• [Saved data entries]
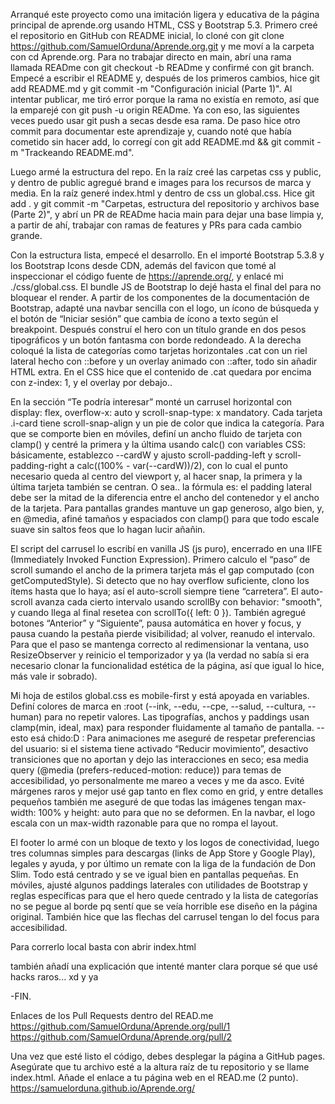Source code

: Arranqué este proyecto como una imitación ligera y educativa de la página principal de aprende.org usando HTML, CSS y Bootstrap 5.3. Primero creé el repositorio en GitHub con README inicial, lo cloné con git clone https://github.com/SamuelOrduna/Aprende.org.git y me moví a la carpeta con cd Aprende.org. Para no trabajar directo en main, abrí una rama llamada READme con git checkout -b READme y confirmé con git branch. Empecé a escribir el README y, después de los primeros cambios, hice git add README.md y git commit -m "Configuración inicial (Parte 1)". Al intentar publicar, me tiró error porque la rama no existía en remoto, así que la emparejé con git push -u origin READme. Ya con eso, las siguientes veces puedo usar git push a secas desde esa rama. De paso hice otro commit para documentar este aprendizaje y, cuando noté que había cometido sin hacer add, lo corregí con git add README.md && git commit -m "Trackeando README.md".

Luego armé la estructura del repo. En la raíz creé las carpetas css y public, y dentro de public agregué brand e images para los recursos de marca y media. En la raíz generé index.html y dentro de css un global.css. Hice git add . y git commit -m "Carpetas, estructura del repositorio y archivos base (Parte 2)", y abrí un PR de READme hacia main para dejar una base limpia y, a partir de ahí, trabajar con ramas de features y PRs para cada cambio grande.

Con la estructura lista, empecé el desarrollo. En el <head> importé Bootstrap 5.3.8 y los Bootstrap Icons desde CDN, además del favicon que tomé al inspeccionar el código fuente de https://aprende.org/, y enlacé mi ./css/global.css. El bundle JS de Bootstrap lo dejé hasta el final del <body> para no bloquear el render. A partir de los componentes de la documentación de Bootstrap, adapté una navbar sencilla con el logo, un ícono de búsqueda y el botón de “Iniciar sesión” que cambia de ícono a texto según el breakpoint. Después construí el hero con un título grande en dos pesos tipográficos y un botón fantasma con borde redondeado. A la derecha coloqué la lista de categorías como tarjetas horizontales .cat con un riel lateral hecho con ::before y un overlay animado con ::after, todo sin añadir HTML extra. En el CSS hice que el contenido de .cat quedara por encima con z-index: 1, y el overlay por debajo..

En la sección “Te podría interesar” monté un carrusel horizontal con display: flex, overflow-x: auto y scroll-snap-type: x mandatory. Cada tarjeta .i-card tiene scroll-snap-align y un pie de color que indica la categoría. Para que se comporte bien en móviles, definí un ancho fluido de tarjeta con clamp() y centré la primera y la última usando calc() con variables CSS: básicamente, establezco --cardW y ajusto scroll-padding-left y scroll-padding-right a calc((100% - var(--cardW))/2), con lo cual el punto necesario queda al centro del viewport y, al hacer snap, la primera y la última tarjeta también se centran. O sea.. la fórmula es: el padding lateral debe ser la mitad de la diferencia entre el ancho del contenedor y el ancho de la tarjeta. Para pantallas grandes mantuve un gap generoso, algo bien, y, en @media, afiné tamaños y espaciados con clamp() para que todo escale suave sin saltos feos que lo hagan lucir añañin.

El script del carrusel lo escribí en vanilla JS (js puro), encerrado en una IIFE (Immediately Invoked Function Expression). Primero calculo el “paso” de scroll sumando el ancho de la primera tarjeta más el gap computado (con getComputedStyle). Si detecto que no hay overflow suficiente, clono los ítems hasta que lo haya; así el auto-scroll siempre tiene “carretera”. El auto-scroll avanza cada cierto intervalo usando scrollBy con behavior: "smooth", y cuando llega al final resetea con scrollTo({ left: 0 }). También agregué botones “Anterior” y “Siguiente”, pausa automática en hover y focus, y pausa cuando la pestaña pierde visibilidad; al volver, reanudo el intervalo. Para que el paso se mantenga correcto al redimensionar la ventana, uso ResizeObserver y reinicio el temporizador y ya (la verdad no sabía si era necesario clonar la funcionalidad estética de la página, así que igual lo hice, más vale ir sobrado).

Mi hoja de estilos global.css es mobile-first y está apoyada en variables. Definí colores de marca en :root (--ink, --edu, --cpe, --salud, --cultura, --human) para no repetir valores. Las tipografías, anchos y paddings usan clamp(min, ideal, max) para responder fluidamente al tamaño de pantalla. 
--esto esá chido:D :
Para animaciones me aseguré de respetar preferencias del usuario: si el sistema tiene activado “Reducir movimiento”, desactivo transiciones que no aportan y dejo las interacciones en seco; esa media query (@media (prefers-reduced-motion: reduce)) para temas de accesibilidad, yo personalmente me mareo a veces y me da asco. Evité márgenes raros y mejor usé gap tanto en flex como en grid, y entre detalles pequeños también me aseguré de que todas las imágenes tengan max-width: 100% y height: auto para que no se deformen. En la navbar, el logo escala con un max-width razonable para que no rompa el layout.

El footer lo armé con un bloque de texto y los logos de conectividad, luego tres columnas simples para descargas (links de App Store y Google Play), legales y ayuda, y por último un remate con la liga de la fundación de Don Slim. Todo está centrado y se ve igual bien en pantallas pequeñas. En móviles, ajusté algunos paddings laterales con utilidades de Bootstrap y reglas específicas para que el hero quede centrado y la lista de categorías no se pegue al borde pq sentí que se veía horrible ese diseño en la página original. También hice que las flechas del carrusel tengan lo del
focus para accesibilidad.

Para correrlo local basta con abrir index.html

también añadí una explicación que intenté manter clara porque sé que usé hacks raros... xd 
y ya


-FIN.



Enlaces de los Pull Requests dentro del READ.me
https://github.com/SamuelOrduna/Aprende.org/pull/1
https://github.com/SamuelOrduna/Aprende.org/pull/2


Una vez que esté listo el código, debes desplegar la página a GitHub pages. Asegúrate que tu archivo esté a la altura raíz de tu repositorio y se llame index.html. Añade el enlace a tu página web en el READ.me (2 punto).
https://samuelorduna.github.io/Aprende.org/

• [THE PROBLEM]
The records above are to be copied exactly, without their pictures.

• [TASK SOLUTION]
Source code

: Arranqué este proyecto como una imitación ligera y educativa de la página principal de aprende.org usando HTML, CSS y Bootstrap 5.3. Primero creé el repositorio en GitHub con README inicial, lo cloné con git clone https://github.com/SamuelOrduna/Aprende.org.git y me moví a la carpeta con cd Aprende.org. Para no trabajar directo en main, abrí una rama llamada READme con git checkout -b READme y confirmé con git branch. Empecé a escribir el README y, después de los primeros cambios, hice git add README.md y git commit -m "Configuración inicial (Parte 1)". Al intentar publicar, me tiró error porque la rama no existía en remoto, así que la emparejé con git push -u origin READme. Ya con eso, las siguientes veces puedo usar git push a secas desde esa rama. De paso hice otro commit para documentar este aprendizaje y, cuando noté que había cometido sin hacer add, lo corregí con git add README.md && git commit -m "Trackeando README.md".

Luego armé la estructura del repo. En la raíz creé las carpetas css y public, y dentro de public agregué brand e images para los recursos de marca y media. En la raíz generé index.html y dentro de css un global.css. Hice git add . y git commit -m "Carpetas, estructura del repositorio y archivos base (Parte 2)", y abrí un PR de READme hacia main para dejar una base limpia y, a partir de ahí, trabajar con ramas de features y PRs para cada cambio grande.

Con la estructura lista, empecé el desarrollo. En el <head> importé Bootstrap 5.3.8 y los Bootstrap Icons desde CDN, además del favicon que tomé al inspeccionar el código fuente de https://aprende.org/, y enlacé mi ./css/global.css. El bundle JS de Bootstrap lo dejé hasta el final del <body> para no bloquear el render. A partir de los componentes de la documentación de Bootstrap, adapté una navbar sencilla con el logo, un ícono de búsqueda y el botón de “Iniciar sesión” que cambia de ícono a texto según el breakpoint. Después construí el hero con un título grande en dos pesos tipográficos y un botón fantasma con borde redondeado. A la derecha coloqué la lista de categorías como tarjetas horizontales .cat con un riel lateral hecho con ::before y un overlay animado con ::after, todo sin añadir HTML extra. En el CSS hice que el contenido de .cat quedara por encima con z-index: 1, y el overlay por debajo..

En la sección “Te podría interesar” monté un carrusel horizontal con display: flex, overflow-x: auto y scroll-snap-type: x mandatory. Cada tarjeta .i-card tiene scroll-snap-align y un pie de color que indica la categoría. Para que se comporte bien en móviles, definí un ancho fluido de tarjeta con clamp() y centré la primera y la última usando calc() con variables CSS: básicamente, establezco --cardW y ajusto scroll-padding-left y scroll-padding-right a calc((100% - var(--cardW))/2), con lo cual el punto necesario queda al centro del viewport y, al hacer snap, la primera y la última tarjeta también se centran. O sea.. la fórmula es: el padding lateral debe ser la mitad de la diferencia entre el ancho del contenedor y el ancho de la tarjeta. Para pantallas grandes mantuve un gap generoso, algo bien, y, en @media, afiné tamaños y espaciados con clamp() para que todo escale suave sin saltos feos que lo hagan lucir añañin.

El script del carrusel lo escribí en vanilla JS (js puro), encerrado en una IIFE (Immediately Invoked Function Expression). Primero calculo el “paso” de scroll sumando el ancho de la primera tarjeta más el gap computado (con getComputedStyle). Si detecto que no hay overflow suficiente, clono los ítems hasta que lo haya; así el auto-scroll siempre tiene “carretera”. El auto-scroll avanza cada cierto intervalo usando scrollBy con behavior: "smooth", y cuando llega al final resetea con scrollTo({ left: 0 }). También agregué botones “Anterior” y “Siguiente”, pausa automática en hover y focus, y pausa cuando la pestaña pierde visibilidad; al volver, reanudo el intervalo. Para que el paso se mantenga correcto al redimensionar la ventana, uso ResizeObserver y reinicio el temporizador y ya (la verdad no sabía si era necesario clonar la funcionalidad estética de la página, así que igual lo hice, más vale ir sobrado).

Mi hoja de estilos global.css es mobile-first y está apoyada en variables. Definí colores de marca en :root (--ink, --edu, --cpe, --salud, --cultura, --human) para no repetir valores. Las tipografías, anchos y paddings usan clamp(min, ideal, max) para responder fluidamente al tamaño de pantalla. 
--esto esá chido:D :
Para animaciones me aseguré de respetar preferencias del usuario: si el sistema tiene activado “Reducir movimiento”, desactivo transiciones que no aportan y dejo las interacciones en seco; esa media query (@media (prefers-reduced-motion: reduce)) para temas de accesibilidad, yo personalmente me mareo a veces y me da asco. Evité márgenes raros y mejor usé gap tanto en flex como en grid, y entre detalles pequeños también me aseguré de que todas las imágenes tengan max-width: 100% y height: auto para que no se deformen. En la navbar, el logo escala con un max-width razonable para que no rompa el layout.

El footer lo armé con un bloque de texto y los logos de conectividad, luego tres columnas simples para descargas (links de App Store y Google Play), legales y ayuda, y por último un remate con la liga de la fundación de Don Slim. Todo está centrado y se ve igual bien en pantallas pequeñas. En móviles, ajusté algunos paddings laterales con utilidades de Bootstrap y reglas específicas para que el hero quede centrado y la lista de categorías no se pegue al borde pq sentí que se veía horrible ese diseño en la página original. También hice que las flechas del carrusel tengan lo del
focus para accesibilidad.

Para correrlo local basta con abrir index.html

también añadí una explicación que intenté manter clara porque sé que usé hacks raros... xd 
y ya


-FIN.



Enlaces de los Pull Requests dentro del READ.me
https://github.com/SamuelOrduna/Aprende.org/pull/1
https://github.com/SamuelOrduna/Aprende.org/pull/2


Una vez que esté listo el código, debes desplegar la página a GitHub pages. Asegúrate que tu archivo esté a la altura raíz de tu repositorio y se llame index.html. Añade el enlace a tu página web en el READ.me (2 punto).
https://samuelorduna.github.io/Aprende.org/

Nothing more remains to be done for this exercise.